DATA EXTRACT:
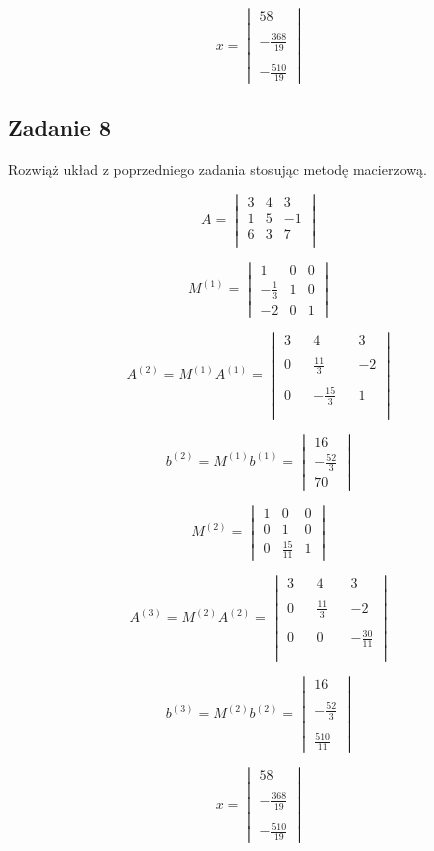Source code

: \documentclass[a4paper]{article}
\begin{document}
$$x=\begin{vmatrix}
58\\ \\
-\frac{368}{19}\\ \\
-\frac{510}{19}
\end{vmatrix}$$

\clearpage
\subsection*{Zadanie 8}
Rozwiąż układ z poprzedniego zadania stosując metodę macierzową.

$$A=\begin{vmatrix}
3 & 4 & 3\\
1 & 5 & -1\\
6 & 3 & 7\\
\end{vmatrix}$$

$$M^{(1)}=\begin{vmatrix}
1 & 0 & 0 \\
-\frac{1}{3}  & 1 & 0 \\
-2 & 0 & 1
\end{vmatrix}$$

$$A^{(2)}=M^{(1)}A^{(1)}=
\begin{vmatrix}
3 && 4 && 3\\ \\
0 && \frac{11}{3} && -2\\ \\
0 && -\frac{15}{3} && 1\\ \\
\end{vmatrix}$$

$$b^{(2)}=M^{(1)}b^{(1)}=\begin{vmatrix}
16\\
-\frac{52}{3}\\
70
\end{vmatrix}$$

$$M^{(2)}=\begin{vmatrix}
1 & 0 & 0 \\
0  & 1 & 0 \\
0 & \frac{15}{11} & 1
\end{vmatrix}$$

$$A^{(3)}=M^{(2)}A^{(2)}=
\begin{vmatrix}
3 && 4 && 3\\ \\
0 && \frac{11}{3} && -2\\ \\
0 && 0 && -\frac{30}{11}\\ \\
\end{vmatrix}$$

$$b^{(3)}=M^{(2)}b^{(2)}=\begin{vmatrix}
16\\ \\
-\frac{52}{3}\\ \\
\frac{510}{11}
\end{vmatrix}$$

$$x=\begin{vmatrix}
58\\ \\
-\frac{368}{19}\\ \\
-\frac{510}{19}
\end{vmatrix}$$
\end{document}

==

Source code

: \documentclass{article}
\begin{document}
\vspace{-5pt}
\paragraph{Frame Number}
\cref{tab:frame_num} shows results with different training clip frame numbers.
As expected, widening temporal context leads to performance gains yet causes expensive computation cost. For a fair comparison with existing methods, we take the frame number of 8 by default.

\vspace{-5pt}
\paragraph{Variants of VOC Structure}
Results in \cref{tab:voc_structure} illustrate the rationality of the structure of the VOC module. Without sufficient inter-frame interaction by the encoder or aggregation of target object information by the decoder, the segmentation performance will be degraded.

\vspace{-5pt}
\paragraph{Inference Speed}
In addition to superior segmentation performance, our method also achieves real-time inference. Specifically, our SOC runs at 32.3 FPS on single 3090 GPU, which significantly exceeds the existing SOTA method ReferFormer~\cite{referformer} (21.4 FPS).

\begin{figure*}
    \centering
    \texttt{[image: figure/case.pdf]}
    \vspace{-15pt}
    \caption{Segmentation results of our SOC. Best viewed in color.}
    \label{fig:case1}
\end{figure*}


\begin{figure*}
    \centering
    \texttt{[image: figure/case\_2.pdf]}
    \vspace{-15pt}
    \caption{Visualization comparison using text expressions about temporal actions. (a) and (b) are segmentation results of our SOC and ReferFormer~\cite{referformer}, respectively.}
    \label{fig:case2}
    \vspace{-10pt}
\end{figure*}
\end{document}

* * *

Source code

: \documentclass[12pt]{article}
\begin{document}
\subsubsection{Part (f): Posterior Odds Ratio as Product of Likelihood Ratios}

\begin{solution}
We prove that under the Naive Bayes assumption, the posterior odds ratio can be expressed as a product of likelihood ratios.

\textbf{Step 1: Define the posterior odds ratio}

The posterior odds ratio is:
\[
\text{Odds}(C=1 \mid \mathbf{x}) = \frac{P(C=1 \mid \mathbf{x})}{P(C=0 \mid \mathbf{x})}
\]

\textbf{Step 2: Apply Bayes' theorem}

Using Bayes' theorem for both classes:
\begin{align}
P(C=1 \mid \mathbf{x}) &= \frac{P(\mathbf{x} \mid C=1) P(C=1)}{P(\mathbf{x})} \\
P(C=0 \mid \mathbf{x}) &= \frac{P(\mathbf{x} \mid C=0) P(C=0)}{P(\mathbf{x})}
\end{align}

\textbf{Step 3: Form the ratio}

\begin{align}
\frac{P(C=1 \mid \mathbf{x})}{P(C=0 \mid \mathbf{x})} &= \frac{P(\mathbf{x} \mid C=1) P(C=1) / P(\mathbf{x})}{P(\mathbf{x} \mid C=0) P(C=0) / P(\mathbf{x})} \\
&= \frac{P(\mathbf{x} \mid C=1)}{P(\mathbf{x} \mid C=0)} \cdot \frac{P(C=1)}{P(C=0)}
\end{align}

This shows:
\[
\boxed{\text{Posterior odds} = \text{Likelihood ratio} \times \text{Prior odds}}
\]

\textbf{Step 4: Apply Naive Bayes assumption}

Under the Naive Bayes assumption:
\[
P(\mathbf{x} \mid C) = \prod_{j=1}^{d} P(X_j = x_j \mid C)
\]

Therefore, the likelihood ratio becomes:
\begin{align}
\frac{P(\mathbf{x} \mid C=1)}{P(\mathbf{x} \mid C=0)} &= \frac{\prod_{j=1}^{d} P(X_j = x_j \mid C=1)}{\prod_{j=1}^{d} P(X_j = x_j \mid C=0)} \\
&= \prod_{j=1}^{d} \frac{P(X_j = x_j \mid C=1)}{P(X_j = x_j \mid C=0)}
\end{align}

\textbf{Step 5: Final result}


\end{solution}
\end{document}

WHAT THIS TASK INVOLVES: Wherever the word "assumption" turns up in a line of the entries above, copy that line.

EXPECTED ANSWER:
We prove that under the Naive Bayes assumption, the posterior odds ratio can be expressed as a product of likelihood ratios.
\textbf{Step 4: Apply Naive Bayes assumption}
Under the Naive Bayes assumption:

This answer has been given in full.